Comment by Michael Brown on June 15, 2012 at 10:42am

Reading of your enthusiasm has caused me to open my copy again and keep it handy on the off chance that sometime soon I might finish reading it. As I love Pynchon, for the most part, I don't like having unread books of his on my reading list. But again it doesn't hold out much promise.

One of the reviews I found myself most agreeing with is this one: http://www.samizdat.com/isyn/pynchon.html. I did read Barth's Sot-weed Factor lon ago, and remember having found it amusing, fairly easy to read once one picks up the rhythm, well-plotted, and satisfying at the finish.
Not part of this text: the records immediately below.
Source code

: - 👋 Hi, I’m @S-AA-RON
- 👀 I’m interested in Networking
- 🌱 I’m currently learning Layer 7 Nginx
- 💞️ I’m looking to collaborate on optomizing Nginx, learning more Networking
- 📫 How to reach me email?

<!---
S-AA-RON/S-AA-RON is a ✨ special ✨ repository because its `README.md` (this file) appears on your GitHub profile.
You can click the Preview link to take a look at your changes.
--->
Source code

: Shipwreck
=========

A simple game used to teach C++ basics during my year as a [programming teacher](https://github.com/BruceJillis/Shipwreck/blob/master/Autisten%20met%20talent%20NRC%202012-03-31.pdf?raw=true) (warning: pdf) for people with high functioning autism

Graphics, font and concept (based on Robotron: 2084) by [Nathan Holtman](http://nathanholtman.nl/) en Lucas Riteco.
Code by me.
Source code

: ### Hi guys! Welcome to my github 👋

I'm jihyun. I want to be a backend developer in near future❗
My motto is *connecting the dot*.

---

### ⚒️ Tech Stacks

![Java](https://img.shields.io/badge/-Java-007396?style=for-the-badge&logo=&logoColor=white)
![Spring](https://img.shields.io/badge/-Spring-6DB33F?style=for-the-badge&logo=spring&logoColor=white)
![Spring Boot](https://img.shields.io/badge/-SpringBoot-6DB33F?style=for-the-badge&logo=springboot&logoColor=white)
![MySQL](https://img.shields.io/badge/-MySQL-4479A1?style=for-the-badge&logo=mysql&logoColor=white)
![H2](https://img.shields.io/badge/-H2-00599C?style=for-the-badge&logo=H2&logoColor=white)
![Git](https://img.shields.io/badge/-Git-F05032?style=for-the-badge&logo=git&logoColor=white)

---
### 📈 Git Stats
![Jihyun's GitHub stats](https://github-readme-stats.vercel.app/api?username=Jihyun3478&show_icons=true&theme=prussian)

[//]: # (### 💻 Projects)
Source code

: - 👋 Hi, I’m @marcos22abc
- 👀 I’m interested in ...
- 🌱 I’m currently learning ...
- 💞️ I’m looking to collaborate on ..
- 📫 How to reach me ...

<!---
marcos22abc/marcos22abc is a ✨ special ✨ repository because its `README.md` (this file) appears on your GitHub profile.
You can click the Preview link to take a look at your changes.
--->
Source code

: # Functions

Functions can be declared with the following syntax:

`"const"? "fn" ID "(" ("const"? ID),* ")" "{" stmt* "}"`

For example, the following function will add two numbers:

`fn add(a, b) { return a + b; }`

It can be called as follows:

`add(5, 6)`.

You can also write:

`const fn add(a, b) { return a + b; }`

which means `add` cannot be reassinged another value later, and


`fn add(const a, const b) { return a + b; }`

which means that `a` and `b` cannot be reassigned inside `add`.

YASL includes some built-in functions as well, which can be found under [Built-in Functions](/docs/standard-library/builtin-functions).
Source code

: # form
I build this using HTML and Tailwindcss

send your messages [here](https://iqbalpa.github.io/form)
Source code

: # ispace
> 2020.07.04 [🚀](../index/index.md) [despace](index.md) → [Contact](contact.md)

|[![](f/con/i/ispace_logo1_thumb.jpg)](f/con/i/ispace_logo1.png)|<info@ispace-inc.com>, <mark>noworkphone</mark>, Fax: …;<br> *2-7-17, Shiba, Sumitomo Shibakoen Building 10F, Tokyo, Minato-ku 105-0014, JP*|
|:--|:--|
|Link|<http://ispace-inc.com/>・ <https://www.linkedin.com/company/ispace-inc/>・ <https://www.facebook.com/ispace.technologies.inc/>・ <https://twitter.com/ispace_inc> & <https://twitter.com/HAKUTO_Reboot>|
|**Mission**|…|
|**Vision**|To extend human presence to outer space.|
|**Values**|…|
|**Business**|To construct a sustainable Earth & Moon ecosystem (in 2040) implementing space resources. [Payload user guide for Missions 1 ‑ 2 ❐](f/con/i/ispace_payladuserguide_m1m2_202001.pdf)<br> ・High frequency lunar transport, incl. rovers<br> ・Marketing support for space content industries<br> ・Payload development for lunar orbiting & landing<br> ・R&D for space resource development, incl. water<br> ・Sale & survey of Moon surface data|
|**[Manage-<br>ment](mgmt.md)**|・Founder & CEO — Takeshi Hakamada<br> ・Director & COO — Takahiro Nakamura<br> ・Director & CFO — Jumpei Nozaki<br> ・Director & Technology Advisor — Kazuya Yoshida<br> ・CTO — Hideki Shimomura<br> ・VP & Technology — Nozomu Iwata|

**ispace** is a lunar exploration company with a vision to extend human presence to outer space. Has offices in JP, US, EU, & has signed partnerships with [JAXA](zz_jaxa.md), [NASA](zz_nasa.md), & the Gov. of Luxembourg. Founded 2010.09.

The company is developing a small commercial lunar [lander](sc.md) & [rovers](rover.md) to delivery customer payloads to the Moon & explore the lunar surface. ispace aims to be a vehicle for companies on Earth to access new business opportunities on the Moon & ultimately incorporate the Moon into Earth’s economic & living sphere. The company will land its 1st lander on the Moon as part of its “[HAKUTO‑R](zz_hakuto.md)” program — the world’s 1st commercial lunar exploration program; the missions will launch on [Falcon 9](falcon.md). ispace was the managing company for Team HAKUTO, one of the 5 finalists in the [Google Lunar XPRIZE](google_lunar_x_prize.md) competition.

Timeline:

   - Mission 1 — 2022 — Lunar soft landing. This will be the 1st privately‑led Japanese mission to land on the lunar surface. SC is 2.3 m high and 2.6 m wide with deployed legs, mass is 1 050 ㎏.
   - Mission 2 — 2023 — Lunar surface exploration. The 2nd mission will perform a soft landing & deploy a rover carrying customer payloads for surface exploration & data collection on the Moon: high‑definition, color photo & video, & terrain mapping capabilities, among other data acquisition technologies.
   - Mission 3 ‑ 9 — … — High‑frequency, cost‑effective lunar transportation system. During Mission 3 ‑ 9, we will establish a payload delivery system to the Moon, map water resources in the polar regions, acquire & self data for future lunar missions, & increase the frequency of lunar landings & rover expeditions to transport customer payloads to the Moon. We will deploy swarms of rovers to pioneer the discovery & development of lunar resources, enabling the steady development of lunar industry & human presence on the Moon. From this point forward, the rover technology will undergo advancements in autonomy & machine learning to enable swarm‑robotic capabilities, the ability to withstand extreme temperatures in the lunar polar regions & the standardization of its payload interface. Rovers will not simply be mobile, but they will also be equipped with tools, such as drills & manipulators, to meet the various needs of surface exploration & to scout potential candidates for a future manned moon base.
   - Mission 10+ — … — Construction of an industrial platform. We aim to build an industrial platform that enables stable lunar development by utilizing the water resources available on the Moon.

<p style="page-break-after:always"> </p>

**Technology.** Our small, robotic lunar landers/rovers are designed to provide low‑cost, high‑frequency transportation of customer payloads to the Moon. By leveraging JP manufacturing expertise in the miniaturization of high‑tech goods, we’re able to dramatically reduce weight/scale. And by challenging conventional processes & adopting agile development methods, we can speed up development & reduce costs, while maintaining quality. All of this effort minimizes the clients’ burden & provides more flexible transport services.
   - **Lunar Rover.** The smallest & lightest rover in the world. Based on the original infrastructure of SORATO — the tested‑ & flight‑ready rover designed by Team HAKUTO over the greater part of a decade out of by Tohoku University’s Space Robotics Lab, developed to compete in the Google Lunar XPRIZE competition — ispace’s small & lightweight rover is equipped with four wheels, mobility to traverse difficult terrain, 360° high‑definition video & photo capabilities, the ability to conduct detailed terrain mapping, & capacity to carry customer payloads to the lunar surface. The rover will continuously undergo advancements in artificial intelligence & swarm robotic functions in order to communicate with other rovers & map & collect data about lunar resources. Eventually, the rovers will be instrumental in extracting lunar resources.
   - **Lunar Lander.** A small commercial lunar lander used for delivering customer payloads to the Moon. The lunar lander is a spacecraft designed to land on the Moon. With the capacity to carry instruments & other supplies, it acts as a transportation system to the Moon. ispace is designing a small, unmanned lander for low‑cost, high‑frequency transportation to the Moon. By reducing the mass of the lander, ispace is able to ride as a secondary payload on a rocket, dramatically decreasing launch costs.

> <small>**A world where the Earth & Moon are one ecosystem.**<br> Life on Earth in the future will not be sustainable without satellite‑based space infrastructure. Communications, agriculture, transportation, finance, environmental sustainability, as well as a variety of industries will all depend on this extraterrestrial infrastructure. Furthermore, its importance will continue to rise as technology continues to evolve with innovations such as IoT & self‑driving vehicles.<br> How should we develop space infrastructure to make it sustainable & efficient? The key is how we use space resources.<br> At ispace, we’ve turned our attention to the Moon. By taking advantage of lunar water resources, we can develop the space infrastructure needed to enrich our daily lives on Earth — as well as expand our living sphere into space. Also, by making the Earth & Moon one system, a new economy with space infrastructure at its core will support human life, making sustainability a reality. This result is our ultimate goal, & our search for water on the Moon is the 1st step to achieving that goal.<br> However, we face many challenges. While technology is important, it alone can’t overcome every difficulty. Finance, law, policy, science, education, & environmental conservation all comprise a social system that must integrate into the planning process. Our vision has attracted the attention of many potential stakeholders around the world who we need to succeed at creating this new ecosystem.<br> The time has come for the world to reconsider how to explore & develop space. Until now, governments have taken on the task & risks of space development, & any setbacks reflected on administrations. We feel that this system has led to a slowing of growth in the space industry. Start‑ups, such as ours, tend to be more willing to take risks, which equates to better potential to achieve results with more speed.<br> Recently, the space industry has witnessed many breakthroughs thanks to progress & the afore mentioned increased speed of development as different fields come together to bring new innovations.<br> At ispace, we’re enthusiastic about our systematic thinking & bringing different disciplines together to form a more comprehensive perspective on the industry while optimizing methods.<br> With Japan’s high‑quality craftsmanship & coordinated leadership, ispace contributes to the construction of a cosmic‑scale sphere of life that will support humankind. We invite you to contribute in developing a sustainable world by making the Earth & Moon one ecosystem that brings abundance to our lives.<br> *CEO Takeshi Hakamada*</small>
Although I spent many hours absorbed in individual episodes of M&D, I don't recall a real sense of there being a cohesiveness to the plot, and as outlandish and far-flung as the episodes in Gravity's Rainbow were, at the conclusion of my involvement with that tome, I actually felt sated.

But as I trust you, and appreciate your appreciation of things writerly, I am going to give M& D another go--have read more than a third, but find I need to go back and refresh my memory and also, want to hit the ground running when I come to the (for me) fresh stuff.

Thanks for this.

Comment by Teresa on June 6, 2012 at 5:23pm

Just got my copy in the mail!  I noticed that on the first page, there's only one period...;-) 
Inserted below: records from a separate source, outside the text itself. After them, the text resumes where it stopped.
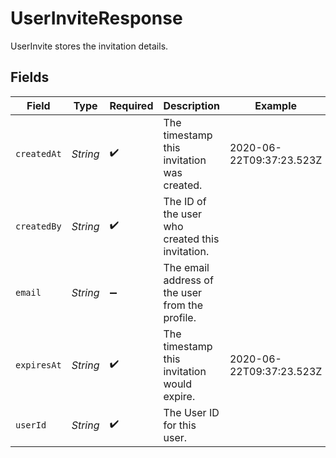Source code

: # UserInviteResponse

UserInvite stores the invitation details.


## Fields

| Field                                           | Type                                            | Required                                        | Description                                     | Example                                         |
| ----------------------------------------------- | ----------------------------------------------- | ----------------------------------------------- | ----------------------------------------------- | ----------------------------------------------- |
| `createdAt`                                     | *String*                                        | :heavy_check_mark:                              | The timestamp this invitation was created.      | 2020-06-22T09:37:23.523Z                        |
| `createdBy`                                     | *String*                                        | :heavy_check_mark:                              | The ID of the user who created this invitation. |                                                 |
| `email`                                         | *String*                                        | :heavy_minus_sign:                              | The email address of the user from the profile. |                                                 |
| `expiresAt`                                     | *String*                                        | :heavy_check_mark:                              | The timestamp this invitation would expire.     | 2020-06-22T09:37:23.523Z                        |
| `userId`                                        | *String*                                        | :heavy_check_mark:                              | The User ID for this user.                      |                                                 |
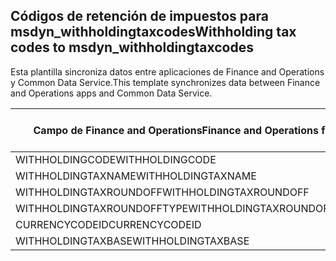 ## <a name="withholding-tax-codes-to-msdyn_withholdingtaxcodes"></a><span data-ttu-id="2ee33-101">Códigos de retención de impuestos para msdyn_withholdingtaxcodes</span><span class="sxs-lookup"><span data-stu-id="2ee33-101">Withholding tax codes to msdyn_withholdingtaxcodes</span></span>

<span data-ttu-id="2ee33-102">Esta plantilla sincroniza datos entre aplicaciones de Finance and Operations y Common Data Service.</span><span class="sxs-lookup"><span data-stu-id="2ee33-102">This template synchronizes data between Finance and Operations apps and Common Data Service.</span></span>

<span data-ttu-id="2ee33-103">Campo de Finance and Operations</span><span class="sxs-lookup"><span data-stu-id="2ee33-103">Finance and Operations field</span></span> | <span data-ttu-id="2ee33-104">Tipo de asignación</span><span class="sxs-lookup"><span data-stu-id="2ee33-104">Map type</span></span> | <span data-ttu-id="2ee33-105">Otro campo de Dynamics 365</span><span class="sxs-lookup"><span data-stu-id="2ee33-105">Other Dynamics 365 field</span></span> | <span data-ttu-id="2ee33-106">Valor predeterminado</span><span class="sxs-lookup"><span data-stu-id="2ee33-106">Default value</span></span>
---|---|---|---
<span data-ttu-id="2ee33-107">WITHHOLDINGCODE</span><span class="sxs-lookup"><span data-stu-id="2ee33-107">WITHHOLDINGCODE</span></span> | = | <span data-ttu-id="2ee33-108">msdyn_name</span><span class="sxs-lookup"><span data-stu-id="2ee33-108">msdyn_name</span></span> | 
<span data-ttu-id="2ee33-109">WITHHOLDINGTAXNAME</span><span class="sxs-lookup"><span data-stu-id="2ee33-109">WITHHOLDINGTAXNAME</span></span> | = | <span data-ttu-id="2ee33-110">msdyn_description</span><span class="sxs-lookup"><span data-stu-id="2ee33-110">msdyn_description</span></span> | 
<span data-ttu-id="2ee33-111">WITHHOLDINGTAXROUNDOFF</span><span class="sxs-lookup"><span data-stu-id="2ee33-111">WITHHOLDINGTAXROUNDOFF</span></span> | = | <span data-ttu-id="2ee33-112">msdyn_roundoff</span><span class="sxs-lookup"><span data-stu-id="2ee33-112">msdyn_roundoff</span></span> | 
<span data-ttu-id="2ee33-113">WITHHOLDINGTAXROUNDOFFTYPE</span><span class="sxs-lookup"><span data-stu-id="2ee33-113">WITHHOLDINGTAXROUNDOFFTYPE</span></span> | >< | <span data-ttu-id="2ee33-114">msdyn_roundofftype</span><span class="sxs-lookup"><span data-stu-id="2ee33-114">msdyn_roundofftype</span></span> | 
<span data-ttu-id="2ee33-115">CURRENCYCODEID</span><span class="sxs-lookup"><span data-stu-id="2ee33-115">CURRENCYCODEID</span></span> | = | <span data-ttu-id="2ee33-116">msdyn_currency.isocurrencycode</span><span class="sxs-lookup"><span data-stu-id="2ee33-116">msdyn_currency.isocurrencycode</span></span> | 
<span data-ttu-id="2ee33-117">WITHHOLDINGTAXBASE</span><span class="sxs-lookup"><span data-stu-id="2ee33-117">WITHHOLDINGTAXBASE</span></span> | >< | <span data-ttu-id="2ee33-118">msdyn_taxableamountorigin</span><span class="sxs-lookup"><span data-stu-id="2ee33-118">msdyn_taxableamountorigin</span></span> |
Comment by J. K. Langham on June 6, 2012 at 4:23pm

WOW!

Comment by Mike Handley on June 2, 2012 at 7:58am

Love the idea of a six-sentence book review, and this one rocks.

And @ Morschel: Three decades have erased my memory of the actual story, but I can definitely remember that "The Promise" was on my all-time favorite list for many, many years.
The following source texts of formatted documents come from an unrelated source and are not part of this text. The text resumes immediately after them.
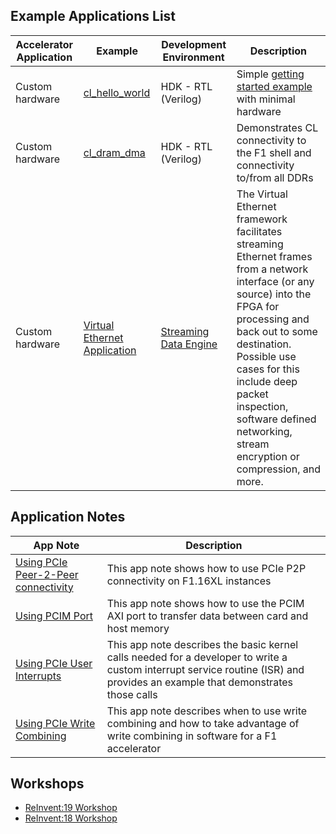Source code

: ## Example Applications List

| Accelerator Application | Example | Development Environment | Description |
| --------|---------|---------|-------|
| Custom hardware | [cl\_hello\_world](../../hdk/cl/examples/cl_hello_world) | HDK - RTL (Verilog) | Simple [getting started example](../../hdk/README.md) with minimal hardware |
| Custom hardware | [cl\_dram\_dma](../../hdk/cl/examples/cl_dram_dma) | HDK - RTL (Verilog) | Demonstrates CL connectivity to the F1 shell and connectivity to/from all DDRs |
| Custom hardware | [Virtual Ethernet Application](../../sdk/apps/virtual-ethernet) | [Streaming Data Engine](../../hdk/cl/examples/cl_sde) | The Virtual Ethernet framework facilitates streaming Ethernet frames from a network interface (or any source) into the FPGA for processing and back out to some destination. Possible use cases for this include deep packet inspection, software defined networking, stream encryption or compression, and more. |

## Application Notes

App Note | Description |
|---------|---------|
| [Using PCIe Peer-2-Peer connectivity](https://github.com/awslabs/aws-fpga-app-notes/tree/master/Using-PCIe-Peer2Peer) | This app note shows how to use PCIe P2P connectivity on F1.16XL instances |
| [Using PCIM Port](https://github.com/awslabs/aws-fpga-app-notes/tree/master/Using-PCIM-Port) | This app note shows how to use the PCIM AXI port to transfer data between card and host memory |
| [Using PCIe User Interrupts](https://github.com/awslabs/aws-fpga-app-notes/tree/master/Using-PCIe-Interrupts) | This app note describes the basic kernel calls needed for a developer to write a custom interrupt service routine (ISR) and provides an example that demonstrates those calls |
| [Using PCIe Write Combining](https://github.com/awslabs/aws-fpga-app-notes/tree/master/Using-PCIe-Write-Combining) | This app note describes when to use write combining and how to take advantage of write combining in software for a F1 accelerator |

## Workshops

* [ReInvent:19 Workshop](https://github.com/awslabs/aws-fpga-app-notes/tree/master/reInvent19_Developer_Workshop)
* [ReInvent:18 Workshop](https://github.com/awslabs/aws-fpga-app-notes/tree/master/reInvent18_Developer_Workshop)
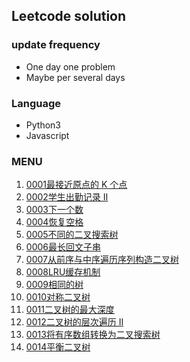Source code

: ## Leetcode solution

### update frequency
- One day one problem
- Maybe per several days

### Language
- Python3
- Javascript

### MENU
1. [0001最接近原点的 K 个点](https://leetcode-cn.com/problems/k-closest-points-to-origin/)
2. [0002学生出勤记录 II](https://leetcode-cn.com/problems/student-attendance-record-ii/)
3. [0003下一个数](https://leetcode-cn.com/problems/closed-number-lcci/)
4. [0004恢复空格](https://leetcode-cn.com/problems/re-space-lcci/)
5. [0005不同的二叉搜索树](https://leetcode-cn.com/problems/unique-binary-search-trees/)
6. [0006最长回文子串](https://leetcode-cn.com/problems/longest-palindromic-substring/)
7. [0007从前序与中序遍历序列构造二叉树](https://leetcode-cn.com/problems/construct-binary-tree-from-preorder-and-inorder-traversal/)
8. [0008LRU缓存机制](https://leetcode-cn.com/problems/lru-cache/)
9. [0009相同的树](https://leetcode-cn.com/problems/same-tree/)
10. [0010对称二叉树](https://leetcode-cn.com/problems/symmetric-tree/)
11. [0011二叉树的最大深度](https://leetcode-cn.com/problems/maximum-depth-of-binary-tree/)
12. [0012二叉树的层次遍历 II](https://leetcode-cn.com/problems/binary-tree-level-order-traversal-ii/)
13. [0013将有序数组转换为二叉搜索树](https://leetcode-cn.com/problems/convert-sorted-array-to-binary-search-tree/)
14. [0014平衡二叉树](https://leetcode-cn.com/problems/balanced-binary-tree/)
Comment by Jeanette Cheezum on June 1, 2012 at 9:15pm

Bill, this is a remarkable review. It makes we want to put it on the list. I'm happy it nourished you soul.

Comment by Cita on June 1, 2012 at 1:46pm

Damnit, Bill.  Now I have to read it.  Like your first attempt with Gravity's Rainbow, I didn't make it past page 3.  And I am WITH YOU GITA on Poisonwood Bible.  And, I am a huge Column McCann fan now because of "Let the Great World Spin."  And I agree with about your non-fiction pieces, Bill. 

Comment by Robert Morschel on June 1, 2012 at 1:13pm

The first book I ever felt this way about was "The Promise", by Chaim Potok.  I read this as a teenager and still remember the feelings it invoked as if it were yesterday.

I'd love to be able to do that with my writing.

Comment by Robert McEvily on June 1, 2012 at 12:36pm

The publisher should use your comments on the back cover.  I'm in.

Comment by Bill Floyd on June 1, 2012 at 10:06am

The first time I tried Gravity's Rainbow, I didn't make it past page 3.  But that opening line, "A screaming came across the sky," was enough to haunt me and draw me back.  Next time, I knew within a page or two that I was simply going to have to chuck everything I knew about Reading itself and just go along for the ride.  If you do, the rewards are simply amazing.  I think I was so blown away by the prose style and the demented imagination that I didn't see much in the way of his legendary humor.  (By the way, the songs are supposed to be ridiculous.)

With Mason & Dixon, however, I laughed aloud, and often.  My wife said, "It's so strange you're laughing so much when that thing scans as some high literary pursuit."  Surprising, yes, but there's no reason a high literary pursuit can't be funny as shit.  Gravity's Rainbow made me respect the man, but Mason & Dixon made me love him.  The friendship that develops between the two protagonists, the differences between them that make them complimentary, and the history that swirls around them simply pulled me in and never let me go.

My advice: Try Mason & Dixon first.  It's written in that old English style with strange Capitalizations and contractions, (bless'd be), but that's appropriate to the material and becomes a lot of fun after your brain adjusts to it.  DFW once said something like, "Great writers teach you how to read them," and Pynchon is a prime example.  You may give up eventually, but give it a good run and there's a chance you'll get into it.